It is not the place of historians to dictate who deserves memorialization in the public square. That’s a decision best left to the democratic process where communities and elected officials make such determinations. All we can do is suggest deserving candidates. They are not hard to locate, not even in the old Confederacy.
But, for my money, André Cailloux, a Black captain of infantry in the U. S. Army, belongs at the head of the class. He was killed on May 27, 1863, leading a foredoomed assault against impregnable Confederate works at Port Hudson, Louisiana, just upriver from Baton Rouge.
There was a time when Cailloux was nationally hailed and locally canonized. His New Orleans funeral had the feel of a massive civil rights protest, perhaps the largest the country had ever seen to that point in time, according to his biographer Stephen J. Ochs. For more than a mile, on a sweltering day in late July 1863, Black New Orleanians thronged Esplanade Avenue under a cloudless sky to witness the funeral cortege carrying Cailloux’s remains to the Bienville Street cemetery. Over thirty Black mutual aid societies joined the procession.[3]
In the words of Ochs, it was a heartfelt tribute to the “first black warrior-hero in the Civil War.” Cailloux could lay claim to other important firsts: in September 1862, his commission as one of the first Black officers in the history of the United States Army. But it was his outsize role in the first significant battle in which Black soldiers went on the offensive that truly sets him apart. It is what makes him not just a Black hero, but an American hero, indeed, a saved-the-country hero and thus worthy of the highest honor accorded members of the armed forces, then and now.
In a year filled with momentous tipping points—a federal victory at Gettysburg; the capture of Vicksburg and Port Hudson and the opening of the Mississippi to Union control—Cailloux’s valor, and that of the Black troops he led in battle, electrified northern opinion and gave federal race policy a strong jolt.
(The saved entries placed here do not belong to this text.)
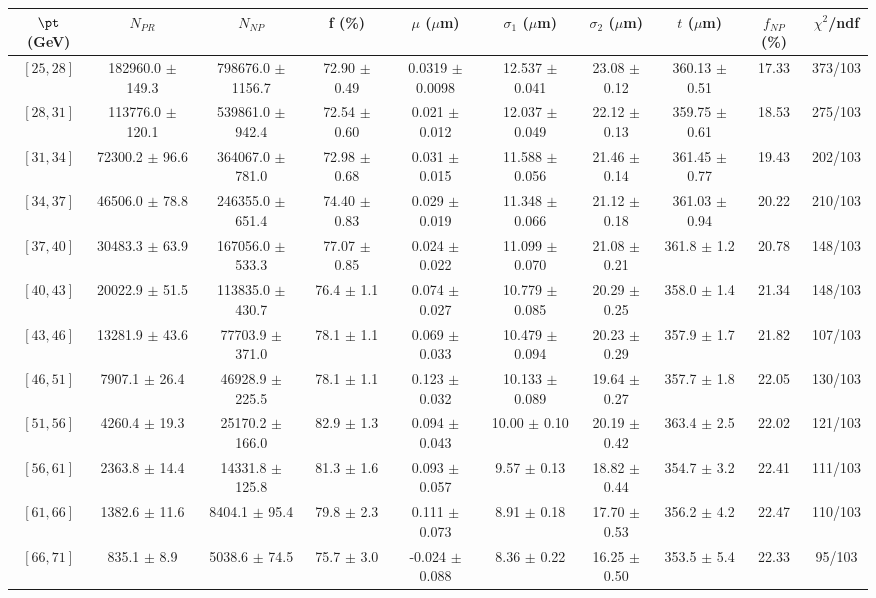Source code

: \begin{tabular}{c||c|c|c|c|c|c|c||c|c}
$\pt$ (GeV) & $N_{PR}$ & $N_{NP}$ & f (\%) & $\mu$ ($\mu$m) & $\sigma_1$ ($\mu$m) & $\sigma_2$ ($\mu$m)  & $t$ ($\mu$m) & $f_{NP}$ (\%) & $\chi^2$/ndf \\
\hline
$[25, 28]$ & 182960.0 $\pm$ 149.3 & 798676.0 $\pm$ 1156.7 & 72.90 $\pm$ 0.49 & 0.0319 $\pm$ 0.0098 & 12.537 $\pm$ 0.041 & 23.08 $\pm$ 0.12 & 360.13 $\pm$ 0.51 & 17.33 & 373/103\\
$[28, 31]$ & 113776.0 $\pm$ 120.1 & 539861.0 $\pm$ 942.4 & 72.54 $\pm$ 0.60 & 0.021 $\pm$ 0.012 & 12.037 $\pm$ 0.049 & 22.12 $\pm$ 0.13 & 359.75 $\pm$ 0.61 & 18.53 & 275/103\\
$[31, 34]$ & 72300.2 $\pm$ 96.6 & 364067.0 $\pm$ 781.0 & 72.98 $\pm$ 0.68 & 0.031 $\pm$ 0.015 & 11.588 $\pm$ 0.056 & 21.46 $\pm$ 0.14 & 361.45 $\pm$ 0.77 & 19.43 & 202/103\\
$[34, 37]$ & 46506.0 $\pm$ 78.8 & 246355.0 $\pm$ 651.4 & 74.40 $\pm$ 0.83 & 0.029 $\pm$ 0.019 & 11.348 $\pm$ 0.066 & 21.12 $\pm$ 0.18 & 361.03 $\pm$ 0.94 & 20.22 & 210/103\\
$[37, 40]$ & 30483.3 $\pm$ 63.9 & 167056.0 $\pm$ 533.3 & 77.07 $\pm$ 0.85 & 0.024 $\pm$ 0.022 & 11.099 $\pm$ 0.070 & 21.08 $\pm$ 0.21 & 361.8 $\pm$ 1.2 & 20.78 & 148/103\\
$[40, 43]$ & 20022.9 $\pm$ 51.5 & 113835.0 $\pm$ 430.7 & 76.4 $\pm$ 1.1 & 0.074 $\pm$ 0.027 & 10.779 $\pm$ 0.085 & 20.29 $\pm$ 0.25 & 358.0 $\pm$ 1.4 & 21.34 & 148/103\\
$[43, 46]$ & 13281.9 $\pm$ 43.6 & 77703.9 $\pm$ 371.0 & 78.1 $\pm$ 1.1 & 0.069 $\pm$ 0.033 & 10.479 $\pm$ 0.094 & 20.23 $\pm$ 0.29 & 357.9 $\pm$ 1.7 & 21.82 & 107/103\\
$[46, 51]$ & 7907.1 $\pm$ 26.4 & 46928.9 $\pm$ 225.5 & 78.1 $\pm$ 1.1 & 0.123 $\pm$ 0.032 & 10.133 $\pm$ 0.089 & 19.64 $\pm$ 0.27 & 357.7 $\pm$ 1.8 & 22.05 & 130/103\\
$[51, 56]$ & 4260.4 $\pm$ 19.3 & 25170.2 $\pm$ 166.0 & 82.9 $\pm$ 1.3 & 0.094 $\pm$ 0.043 & 10.00 $\pm$ 0.10 & 20.19 $\pm$ 0.42 & 363.4 $\pm$ 2.5 & 22.02 & 121/103\\
$[56, 61]$ & 2363.8 $\pm$ 14.4 & 14331.8 $\pm$ 125.8 & 81.3 $\pm$ 1.6 & 0.093 $\pm$ 0.057 & 9.57 $\pm$ 0.13 & 18.82 $\pm$ 0.44 & 354.7 $\pm$ 3.2 & 22.41 & 111/103\\
$[61, 66]$ & 1382.6 $\pm$ 11.6 & 8404.1 $\pm$ 95.4 & 79.8 $\pm$ 2.3 & 0.111 $\pm$ 0.073 & 8.91 $\pm$ 0.18 & 17.70 $\pm$ 0.53 & 356.2 $\pm$ 4.2 & 22.47 & 110/103\\
$[66, 71]$ & 835.1 $\pm$ 8.9 & 5038.6 $\pm$ 74.5 & 75.7 $\pm$ 3.0 & -0.024 $\pm$ 0.088 & 8.36 $\pm$ 0.22 & 16.25 $\pm$ 0.50 & 353.5 $\pm$ 5.4 & 22.33 & 95/103\\

\end{tabular}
Before Port Hudson, Black soldiers were recruited grudgingly and routinely sidelined digging trenches and latrines. It was said that they weren’t manly, that they would cut and run when the fighting got hot. It was a lie. On numerous occasions they repelled Confederate surprise attacks. But that was while fighting for their lives on defense, so the libel lived on. What happened that May morning on one of the Mississippi’s signature hairpin turns vanquished the slander. The mobilization of Black soldiers shifted into a different gear. They weren’t universally sidelined guarding railroad spurs any longer. Growing numbers saw front line combat.